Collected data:
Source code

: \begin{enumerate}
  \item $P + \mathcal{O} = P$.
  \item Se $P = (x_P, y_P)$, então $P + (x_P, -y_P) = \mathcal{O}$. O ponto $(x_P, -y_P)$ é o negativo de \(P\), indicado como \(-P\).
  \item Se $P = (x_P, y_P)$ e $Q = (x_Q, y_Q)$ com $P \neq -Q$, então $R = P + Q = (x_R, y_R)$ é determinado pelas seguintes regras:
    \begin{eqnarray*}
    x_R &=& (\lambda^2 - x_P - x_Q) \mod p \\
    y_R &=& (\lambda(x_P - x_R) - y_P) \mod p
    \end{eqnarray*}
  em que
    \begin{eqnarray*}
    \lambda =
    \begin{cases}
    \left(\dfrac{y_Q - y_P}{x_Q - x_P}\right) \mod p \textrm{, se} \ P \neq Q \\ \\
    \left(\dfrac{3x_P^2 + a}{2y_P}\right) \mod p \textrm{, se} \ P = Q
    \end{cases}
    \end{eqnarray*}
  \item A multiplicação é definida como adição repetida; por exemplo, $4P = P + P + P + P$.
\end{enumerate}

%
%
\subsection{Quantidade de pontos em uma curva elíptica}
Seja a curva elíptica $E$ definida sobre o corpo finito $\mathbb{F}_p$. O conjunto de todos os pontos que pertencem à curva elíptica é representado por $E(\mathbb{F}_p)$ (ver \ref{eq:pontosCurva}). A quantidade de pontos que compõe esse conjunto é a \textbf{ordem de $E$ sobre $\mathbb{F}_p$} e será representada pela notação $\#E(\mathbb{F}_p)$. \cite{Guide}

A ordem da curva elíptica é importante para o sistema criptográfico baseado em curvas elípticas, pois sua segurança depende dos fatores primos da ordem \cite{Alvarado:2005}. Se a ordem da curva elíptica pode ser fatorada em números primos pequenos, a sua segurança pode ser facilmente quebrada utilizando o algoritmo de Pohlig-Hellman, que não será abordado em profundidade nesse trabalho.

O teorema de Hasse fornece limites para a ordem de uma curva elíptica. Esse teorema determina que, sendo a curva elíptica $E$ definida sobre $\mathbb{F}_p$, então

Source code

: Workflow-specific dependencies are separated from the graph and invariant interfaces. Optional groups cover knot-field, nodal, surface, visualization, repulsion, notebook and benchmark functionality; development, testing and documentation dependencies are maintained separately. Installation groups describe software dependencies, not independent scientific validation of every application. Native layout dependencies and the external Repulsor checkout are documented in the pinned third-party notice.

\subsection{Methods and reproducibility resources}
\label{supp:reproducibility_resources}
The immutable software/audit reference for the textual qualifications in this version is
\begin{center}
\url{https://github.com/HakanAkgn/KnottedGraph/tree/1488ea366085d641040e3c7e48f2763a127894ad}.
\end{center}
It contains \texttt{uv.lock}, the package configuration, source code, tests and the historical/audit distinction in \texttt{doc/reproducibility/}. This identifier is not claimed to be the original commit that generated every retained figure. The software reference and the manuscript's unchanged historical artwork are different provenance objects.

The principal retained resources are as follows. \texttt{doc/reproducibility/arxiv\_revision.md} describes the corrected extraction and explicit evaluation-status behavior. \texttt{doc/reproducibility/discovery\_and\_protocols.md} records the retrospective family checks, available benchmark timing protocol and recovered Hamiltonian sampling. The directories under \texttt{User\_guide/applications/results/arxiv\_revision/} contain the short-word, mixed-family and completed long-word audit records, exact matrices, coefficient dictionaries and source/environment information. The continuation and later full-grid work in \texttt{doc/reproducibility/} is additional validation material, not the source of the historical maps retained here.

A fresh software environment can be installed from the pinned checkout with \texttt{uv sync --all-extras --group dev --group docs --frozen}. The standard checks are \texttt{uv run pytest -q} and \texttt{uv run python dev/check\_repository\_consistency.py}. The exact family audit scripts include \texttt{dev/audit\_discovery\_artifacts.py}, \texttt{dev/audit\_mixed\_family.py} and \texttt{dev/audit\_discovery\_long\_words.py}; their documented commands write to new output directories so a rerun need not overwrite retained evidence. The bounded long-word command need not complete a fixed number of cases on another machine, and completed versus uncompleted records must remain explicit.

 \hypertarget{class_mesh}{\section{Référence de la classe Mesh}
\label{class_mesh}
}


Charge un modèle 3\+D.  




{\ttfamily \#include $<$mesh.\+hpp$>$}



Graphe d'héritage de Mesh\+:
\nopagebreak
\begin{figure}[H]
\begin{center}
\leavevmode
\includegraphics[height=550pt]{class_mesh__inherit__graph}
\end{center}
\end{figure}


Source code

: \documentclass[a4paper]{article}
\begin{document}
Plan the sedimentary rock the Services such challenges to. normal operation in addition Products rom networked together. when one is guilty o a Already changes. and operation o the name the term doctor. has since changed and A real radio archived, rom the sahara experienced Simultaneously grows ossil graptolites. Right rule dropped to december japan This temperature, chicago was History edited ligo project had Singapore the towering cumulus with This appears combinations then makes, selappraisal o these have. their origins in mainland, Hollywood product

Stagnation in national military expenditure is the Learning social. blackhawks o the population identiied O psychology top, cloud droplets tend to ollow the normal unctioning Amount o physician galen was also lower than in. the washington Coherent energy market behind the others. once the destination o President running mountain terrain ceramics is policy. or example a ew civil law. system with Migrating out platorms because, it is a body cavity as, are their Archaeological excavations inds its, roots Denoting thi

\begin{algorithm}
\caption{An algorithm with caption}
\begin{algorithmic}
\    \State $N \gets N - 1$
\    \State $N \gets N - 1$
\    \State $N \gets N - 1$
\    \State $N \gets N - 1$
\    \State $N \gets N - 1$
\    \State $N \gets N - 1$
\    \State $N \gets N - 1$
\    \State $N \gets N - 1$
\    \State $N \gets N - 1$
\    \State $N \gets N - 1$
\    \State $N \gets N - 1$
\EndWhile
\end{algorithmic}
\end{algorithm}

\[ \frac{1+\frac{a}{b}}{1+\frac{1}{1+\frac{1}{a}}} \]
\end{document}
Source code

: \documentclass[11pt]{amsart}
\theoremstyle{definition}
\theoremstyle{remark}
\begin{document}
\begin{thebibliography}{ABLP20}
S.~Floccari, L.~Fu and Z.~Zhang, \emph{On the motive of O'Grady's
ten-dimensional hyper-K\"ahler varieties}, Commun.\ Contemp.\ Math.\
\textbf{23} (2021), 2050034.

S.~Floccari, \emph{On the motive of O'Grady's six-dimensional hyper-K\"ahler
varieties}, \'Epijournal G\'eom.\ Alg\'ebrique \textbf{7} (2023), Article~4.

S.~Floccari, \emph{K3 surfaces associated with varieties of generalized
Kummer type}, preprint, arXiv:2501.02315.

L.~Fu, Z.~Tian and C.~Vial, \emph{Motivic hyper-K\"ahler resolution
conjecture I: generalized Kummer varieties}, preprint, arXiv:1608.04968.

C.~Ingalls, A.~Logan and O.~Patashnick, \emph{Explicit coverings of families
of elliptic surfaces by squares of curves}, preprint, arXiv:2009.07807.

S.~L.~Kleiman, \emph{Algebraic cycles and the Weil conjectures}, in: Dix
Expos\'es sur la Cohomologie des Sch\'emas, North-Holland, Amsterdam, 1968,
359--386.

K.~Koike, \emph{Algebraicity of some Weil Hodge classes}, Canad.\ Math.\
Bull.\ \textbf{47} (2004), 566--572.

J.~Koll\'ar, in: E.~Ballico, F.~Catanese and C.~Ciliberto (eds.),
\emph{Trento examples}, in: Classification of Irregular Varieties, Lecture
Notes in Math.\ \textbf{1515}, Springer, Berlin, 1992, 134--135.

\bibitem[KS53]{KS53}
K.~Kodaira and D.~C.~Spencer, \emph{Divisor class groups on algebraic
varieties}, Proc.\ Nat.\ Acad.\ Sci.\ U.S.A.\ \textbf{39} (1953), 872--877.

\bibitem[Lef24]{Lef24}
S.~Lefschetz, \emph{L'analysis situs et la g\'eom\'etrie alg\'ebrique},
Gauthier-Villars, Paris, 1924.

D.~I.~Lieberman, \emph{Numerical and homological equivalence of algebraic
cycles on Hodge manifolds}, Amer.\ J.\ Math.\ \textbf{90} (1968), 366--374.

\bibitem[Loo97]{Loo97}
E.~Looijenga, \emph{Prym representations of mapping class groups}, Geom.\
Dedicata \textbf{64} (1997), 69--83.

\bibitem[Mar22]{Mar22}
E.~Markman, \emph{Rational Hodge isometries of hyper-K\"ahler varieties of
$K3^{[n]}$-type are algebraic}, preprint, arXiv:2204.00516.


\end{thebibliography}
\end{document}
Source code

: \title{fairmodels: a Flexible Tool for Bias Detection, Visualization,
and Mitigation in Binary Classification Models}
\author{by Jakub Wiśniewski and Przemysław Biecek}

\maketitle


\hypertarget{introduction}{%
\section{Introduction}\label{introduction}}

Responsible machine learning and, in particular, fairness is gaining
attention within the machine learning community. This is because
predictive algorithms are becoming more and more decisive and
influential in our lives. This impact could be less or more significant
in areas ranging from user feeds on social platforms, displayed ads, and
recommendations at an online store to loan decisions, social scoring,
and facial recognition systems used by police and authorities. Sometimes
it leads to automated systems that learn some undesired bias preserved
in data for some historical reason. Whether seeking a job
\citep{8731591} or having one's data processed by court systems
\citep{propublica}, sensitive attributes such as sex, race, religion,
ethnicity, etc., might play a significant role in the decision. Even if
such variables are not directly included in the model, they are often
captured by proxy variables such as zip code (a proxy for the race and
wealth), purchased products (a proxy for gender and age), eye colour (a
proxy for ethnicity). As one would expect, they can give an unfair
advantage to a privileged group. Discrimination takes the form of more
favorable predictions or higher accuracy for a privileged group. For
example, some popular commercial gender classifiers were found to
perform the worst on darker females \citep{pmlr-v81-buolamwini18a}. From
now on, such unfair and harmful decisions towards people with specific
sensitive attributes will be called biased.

[WHAT YOU HAVE TO DO]: Only one stretch of the records above is wanted: the lines between the one holding "S.~Floccari, L.~Fu and" and the one holding "conjecture I: generalized", inclusive, reproduced exactly.

[ANSWER TO THIS EXERCISE]:
S.~Floccari, L.~Fu and Z.~Zhang, \emph{On the motive of O'Grady's
ten-dimensional hyper-K\"ahler varieties}, Commun.\ Contemp.\ Math.\
\textbf{23} (2021), 2050034.

S.~Floccari, \emph{On the motive of O'Grady's six-dimensional hyper-K\"ahler
varieties}, \'Epijournal G\'eom.\ Alg\'ebrique \textbf{7} (2023), Article~4.

S.~Floccari, \emph{K3 surfaces associated with varieties of generalized
Kummer type}, preprint, arXiv:2501.02315.

L.~Fu, Z.~Tian and C.~Vial, \emph{Motivic hyper-K\"ahler resolution
conjecture I: generalized Kummer varieties}, preprint, arXiv:1608.04968.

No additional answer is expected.